Already when it comes to the use of patient data for research purposes, much comment has focused on the need for patient confidentiality to be the ‘first among equals’ of these new rules for data sharing and trading in the NHS.  In their article, Berners-Lee and Shadbolt also focus on the need to respect individual privacy in the new Information Age and highlight the need for a proper public debate on what this means in all areas of life, not just health.

But we should not let this very important element of the new rules obscure our view of the opportunity to discuss much more widely what patients should now expect from medical researchers in return for the right to access to their data; a set of rules that respect the fact that patients should have an increasing say in how research is conducted, a set of fundamental rights which acknowledge their increasing role as co-innovators.

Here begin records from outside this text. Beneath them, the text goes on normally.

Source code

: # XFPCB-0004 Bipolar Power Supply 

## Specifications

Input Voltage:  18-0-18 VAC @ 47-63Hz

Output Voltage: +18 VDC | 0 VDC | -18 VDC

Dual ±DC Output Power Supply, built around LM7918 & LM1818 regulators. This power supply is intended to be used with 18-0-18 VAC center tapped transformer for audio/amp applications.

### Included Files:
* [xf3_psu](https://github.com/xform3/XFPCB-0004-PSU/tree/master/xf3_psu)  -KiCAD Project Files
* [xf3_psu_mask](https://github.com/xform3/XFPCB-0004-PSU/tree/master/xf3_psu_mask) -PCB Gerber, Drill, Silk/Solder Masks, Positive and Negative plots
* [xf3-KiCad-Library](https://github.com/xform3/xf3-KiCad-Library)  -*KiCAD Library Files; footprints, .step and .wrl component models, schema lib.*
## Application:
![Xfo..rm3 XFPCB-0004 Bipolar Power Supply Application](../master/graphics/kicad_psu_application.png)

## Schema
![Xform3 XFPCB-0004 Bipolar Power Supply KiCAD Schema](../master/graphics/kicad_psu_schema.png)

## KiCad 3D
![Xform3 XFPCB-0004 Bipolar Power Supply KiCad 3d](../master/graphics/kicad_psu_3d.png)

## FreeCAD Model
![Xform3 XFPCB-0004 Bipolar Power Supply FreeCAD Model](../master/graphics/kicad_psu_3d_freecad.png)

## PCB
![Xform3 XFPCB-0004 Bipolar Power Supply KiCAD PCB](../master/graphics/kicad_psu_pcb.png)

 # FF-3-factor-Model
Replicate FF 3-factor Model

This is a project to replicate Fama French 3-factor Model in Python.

Such rights might include the following:

  • The right to better access and information about clinical trials and clinical research, available both at the point of sale in the GP surgery but also through tools such as the UK Clinicial Trials Gateway.  Almost all the feedback that I have received from colleagues about the latter is that, while welcome, it has yet to really provide information in a way which is easy to understand for its primary audience – patients – through lay summaries on each of the individual projects.
  • The right to involvement in how UK medical and health research is governed by the new health research regulator, the Health Research Authority(HRA).  To this end I am pleased that HRA even in its infancy is setting up an advisory group involving AMRC, INVOLVE and others to inquire more deeply into how this might be achieved.
  • The right to expect that  all funders who are funding clinical research within the NHS system, have involved the public in the design and conduct of that research.  The report by INVOLVE and the National Research Ethics Service (NRES) published just before Christmas and which showed that only applications received from NIHR funded researchers by and large pass muster on public involvement, is a wake-up call to us all on how far we still have to go on this front.
  • The right as a patient involved in a trial or study to expect certain ‘contractual’ obligations to be met by researchers such as proper feedback and follow-up with them after a trial has concluded.  What did the study show? How has it helped?  How has their involvement helped?
  • The right to open and free access to the results of trials and studies as published in journals and an end to the current distortion in publicly available information caused particularly by the tendency of pharmaceutical companies to prefer to publish positive as opposed to negative results from studies – and I am putting that kindly and mildly.

After all, doesn’t one good right deserve another?